Ksenia Rybakova (Jira) Tue, 07 Dec 2021 06:10:07 -0800


    [ 
https://issues.apache.org/jira/browse/IGNITE-15996?page=com.atlassian.jira.plugin.system.issuetabpanels:comment-tabpanel&focusedCommentId=17454638#comment-17454638
 ]


Ksenia Rybakova edited comment on IGNITE-15996 at 12/7/21, 2:09 PM:
--------------------------------------------------------------------

The issue is reproduced only when running containers with default network 
(without --network specified) and only on Windows systems. 3rd node can not 
join the cluster even if 2nd node was not stopped.
All required ports (47100, 47500) are open at all nodes. Nodes can reach each 
other. Netstat shows that TCP connection to TcpDiscoverySpi port is 
established, but then for some reason it's reset. 
TCP traffic analysis didn't make the reason of such behavior more clear.
As a workaround a user-defined network should be created before running 
containers:
{noformat}
docker network create my-net{noformat}
and then run ignite containers at this network
{noformat}
docker run -d --net my-net apacheignite/ignite{noformat}
Docker doc reference [here|https://docs.docker.com/network/bridge/]

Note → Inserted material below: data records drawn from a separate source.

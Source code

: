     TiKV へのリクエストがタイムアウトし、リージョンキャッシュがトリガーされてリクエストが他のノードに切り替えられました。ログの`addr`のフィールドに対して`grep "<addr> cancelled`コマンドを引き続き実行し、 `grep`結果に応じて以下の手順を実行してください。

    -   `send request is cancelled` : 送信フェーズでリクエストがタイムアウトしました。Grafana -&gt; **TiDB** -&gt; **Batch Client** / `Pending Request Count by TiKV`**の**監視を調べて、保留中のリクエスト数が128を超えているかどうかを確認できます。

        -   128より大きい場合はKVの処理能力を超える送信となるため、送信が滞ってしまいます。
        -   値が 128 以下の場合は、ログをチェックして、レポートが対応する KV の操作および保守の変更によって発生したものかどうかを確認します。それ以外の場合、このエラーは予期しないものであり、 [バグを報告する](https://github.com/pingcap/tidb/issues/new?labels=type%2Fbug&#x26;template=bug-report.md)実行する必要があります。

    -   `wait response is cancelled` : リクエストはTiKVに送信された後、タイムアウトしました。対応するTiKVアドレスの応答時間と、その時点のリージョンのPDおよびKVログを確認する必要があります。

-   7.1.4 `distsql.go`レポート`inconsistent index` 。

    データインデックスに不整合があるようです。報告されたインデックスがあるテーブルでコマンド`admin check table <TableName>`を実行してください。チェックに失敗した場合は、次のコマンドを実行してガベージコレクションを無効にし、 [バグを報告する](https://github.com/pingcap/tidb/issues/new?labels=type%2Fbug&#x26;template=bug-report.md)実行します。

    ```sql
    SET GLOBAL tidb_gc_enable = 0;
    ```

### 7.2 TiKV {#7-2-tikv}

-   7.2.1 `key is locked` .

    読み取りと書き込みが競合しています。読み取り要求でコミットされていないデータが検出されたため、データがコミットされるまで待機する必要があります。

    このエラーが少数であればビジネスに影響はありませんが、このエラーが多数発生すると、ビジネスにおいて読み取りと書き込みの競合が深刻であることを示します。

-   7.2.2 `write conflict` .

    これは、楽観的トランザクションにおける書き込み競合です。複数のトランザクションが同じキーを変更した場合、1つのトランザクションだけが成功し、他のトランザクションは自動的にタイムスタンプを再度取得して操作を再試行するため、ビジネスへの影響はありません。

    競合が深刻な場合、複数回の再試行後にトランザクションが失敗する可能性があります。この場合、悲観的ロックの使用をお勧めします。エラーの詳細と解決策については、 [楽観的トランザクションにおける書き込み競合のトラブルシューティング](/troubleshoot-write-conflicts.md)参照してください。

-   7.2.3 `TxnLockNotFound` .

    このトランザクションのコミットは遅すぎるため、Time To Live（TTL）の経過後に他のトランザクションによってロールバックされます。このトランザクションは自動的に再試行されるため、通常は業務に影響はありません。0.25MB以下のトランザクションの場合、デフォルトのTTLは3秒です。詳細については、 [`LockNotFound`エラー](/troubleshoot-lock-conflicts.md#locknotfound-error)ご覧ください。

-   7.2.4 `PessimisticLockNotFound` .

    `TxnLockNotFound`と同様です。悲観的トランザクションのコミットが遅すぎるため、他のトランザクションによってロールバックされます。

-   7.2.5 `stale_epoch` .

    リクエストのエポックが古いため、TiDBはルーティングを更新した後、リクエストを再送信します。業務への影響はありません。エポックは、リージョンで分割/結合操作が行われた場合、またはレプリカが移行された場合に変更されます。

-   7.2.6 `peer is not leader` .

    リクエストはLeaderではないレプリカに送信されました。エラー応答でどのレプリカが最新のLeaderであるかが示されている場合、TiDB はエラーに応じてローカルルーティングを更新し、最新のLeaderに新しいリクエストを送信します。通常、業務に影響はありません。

As a resolution suggest adding corresponding info to [documentation 
|https://ignite.apache.org/docs/latest/installation/installing-using-docker](recommendation
 to use user-defined network when running containers on Windows).

 


was (Author: krybakova):
The issue is reproduced only when running containers with default network 
(without --network specified) and only on Windows systems. 3rd node can not 
join the cluster even if 2nd node was not stopped.
As a workaround an user-defined network should be created before running 
containers:
{noformat}
docker network create my-net{noformat}
and then run ignite containers at this network
{noformat}
docker run -d --net my-net apacheignite/ignite{noformat}
Docker doc reference [here|https://docs.docker.com/network/bridge/]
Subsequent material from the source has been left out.